__Problem to work on__
Whenever a line below includes the string "retour", show it.

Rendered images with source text
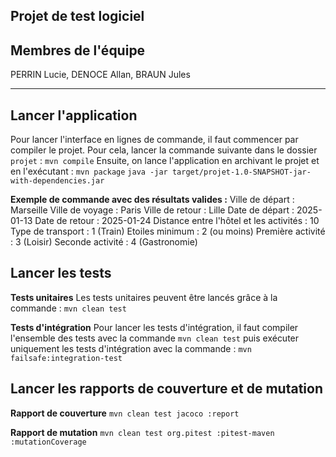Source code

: ## Projet de test logiciel 

## Membres de l'équipe

PERRIN Lucie, DENOCE Allan, BRAUN Jules

****

## Lancer l'application
Pour lancer l'interface en lignes de commande, il faut commencer par compiler le projet. Pour cela, lancer la commande suivante dans le dossier `projet` :
`mvn compile`
Ensuite, on lance l'application en archivant le projet et en l'exécutant :
`mvn package`
`java -jar target/projet-1.0-SNAPSHOT-jar-with-dependencies.jar`

**Exemple de commande avec des résultats valides :**
Ville de départ : Marseille
Ville de voyage : Paris
Ville de retour : Lille
Date de départ : 2025-01-13
Date de retour : 2025-01-24
Distance entre l'hôtel et les activités : 10
Type de transport : 1 (Train)
Etoiles minimum : 2 (ou moins)
Première activité : 3 (Loisir)
Seconde activité : 4 (Gastronomie)


## Lancer les tests
**Tests unitaires**
Les tests unitaires peuvent être lancés grâce à la commande :
`mvn clean test`

**Tests d'intégration**
Pour lancer les tests d'intégration, il faut compiler l'ensemble des tests avec la commande `mvn clean test` puis exécuter uniquement les tests d'intégration avec la commande :
`mvn failsafe:integration-test`

## Lancer les rapports de couverture et de mutation
**Rapport de couverture**
`mvn clean test jacoco :report`

**Rapport de mutation**
`mvn clean test org.pitest :pitest-maven :mutationCoverage`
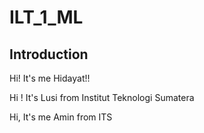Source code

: # ILT_1_ML

## Introduction
Hi! It's me Hidayat!!

Hi ! It's Lusi from Institut Teknologi Sumatera

Hi, It's me Amin from ITS 
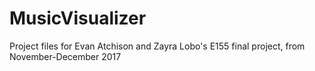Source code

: # MusicVisualizer
Project files for Evan Atchison and Zayra Lobo's E155 final project, from November-December 2017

__Solution to this task__
Ville de retour : Lille
Date de retour : 2025-01-24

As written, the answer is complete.